Segment Open

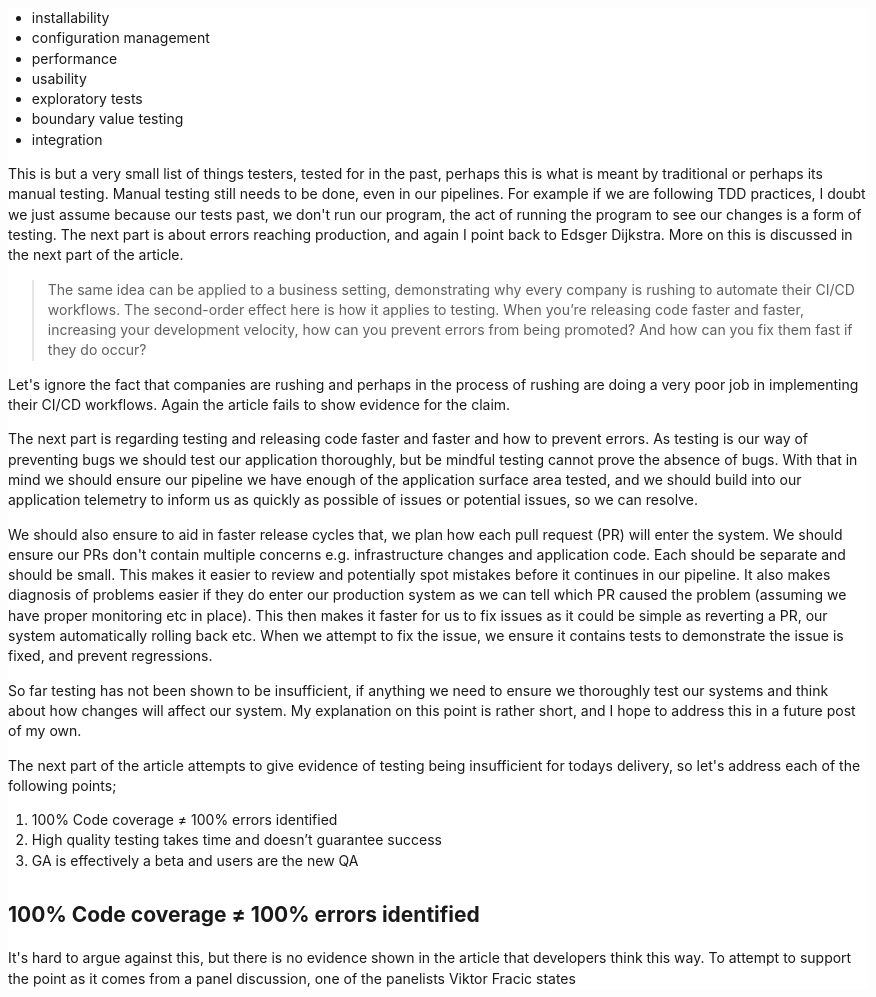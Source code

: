 - installability
- configuration management
- performance
- usability
- exploratory tests
- boundary value testing
- integration

This is but a very small list of things testers, tested for in the past, perhaps this is what is meant by traditional or perhaps its manual testing. Manual testing still needs to be done, even in our pipelines. For example if we are following TDD practices, I doubt we just assume because our tests past, we don't run our program, the act of running the program to see our changes is a form of testing. The next part is about errors reaching production, and again I point back to Edsger Dijkstra. More on this is discussed in the next part of the article.

> The same idea can be applied to a business setting, demonstrating why every company is rushing to automate their CI/CD workflows. The second-order effect here is how it applies to testing. When you’re releasing code faster and faster, increasing your development velocity, how can you prevent errors from being promoted? And how can you fix them fast if they do occur?

Let's ignore the fact that companies are rushing and perhaps in the process of rushing are doing a very poor job in implementing their CI/CD workflows. Again the article fails to show evidence for the claim.

The next part is regarding testing and releasing code faster and faster and how to prevent errors. As testing is our way of preventing bugs we should test our application thoroughly, but be mindful testing cannot prove the absence of bugs. With that in mind we should ensure our pipeline we have enough of the application surface area tested, and we should build into our application telemetry to inform us as quickly as possible of issues or potential issues, so we can resolve.

We should also ensure to aid in faster release cycles that, we plan how each pull request (PR) will enter the system. We should ensure our PRs don't contain multiple concerns e.g. infrastructure changes and application code. Each should be separate and should be small. This makes it easier to review and potentially spot mistakes before it continues in our pipeline. It also makes diagnosis of problems easier if they do enter our production system as we can tell which PR caused the problem (assuming we have proper monitoring etc in place). This then makes it faster for us to fix issues as it could be simple as reverting a PR, our system automatically rolling back etc. When we attempt to fix the issue, we ensure it contains tests to demonstrate the issue is fixed, and prevent regressions.

So far testing has not been shown to be insufficient, if anything we need to ensure we thoroughly test our systems and think about how changes will affect our system. My explanation on this point is rather short, and I hope to address this in a future post of my own.

The next part of the article attempts to give evidence of testing being insufficient for todays delivery, so let's address each of the following points;

1. 100% Code coverage ≠ 100% errors identified
2. High quality testing takes time and doesn’t guarantee success
3. GA is effectively a beta and users are the new QA

## 100% Code coverage ≠ 100% errors identified
It's hard to argue against this, but there is no evidence shown in the article that developers think this way. To attempt to support the point as it comes from a panel discussion, one of the panelists Viktor Fracic states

Segment Closed

Would you please repeat the lines above exactly, from the first line of the listing through the line holding "The next part is regarding", with nothing added and no pictures?

▶ SOLUTION TO THIS EXERCISE:
Source code

: - installability
- configuration management
- performance
- usability
- exploratory tests
- boundary value testing
- integration

This is but a very small list of things testers, tested for in the past, perhaps this is what is meant by traditional or perhaps its manual testing. Manual testing still needs to be done, even in our pipelines. For example if we are following TDD practices, I doubt we just assume because our tests past, we don't run our program, the act of running the program to see our changes is a form of testing. The next part is about errors reaching production, and again I point back to Edsger Dijkstra. More on this is discussed in the next part of the article.

> The same idea can be applied to a business setting, demonstrating why every company is rushing to automate their CI/CD workflows. The second-order effect here is how it applies to testing. When you’re releasing code faster and faster, increasing your development velocity, how can you prevent errors from being promoted? And how can you fix them fast if they do occur?

Let's ignore the fact that companies are rushing and perhaps in the process of rushing are doing a very poor job in implementing their CI/CD workflows. Again the article fails to show evidence for the claim.

The next part is regarding testing and releasing code faster and faster and how to prevent errors. As testing is our way of preventing bugs we should test our application thoroughly, but be mindful testing cannot prove the absence of bugs. With that in mind we should ensure our pipeline we have enough of the application surface area tested, and we should build into our application telemetry to inform us as quickly as possible of issues or potential issues, so we can resolve.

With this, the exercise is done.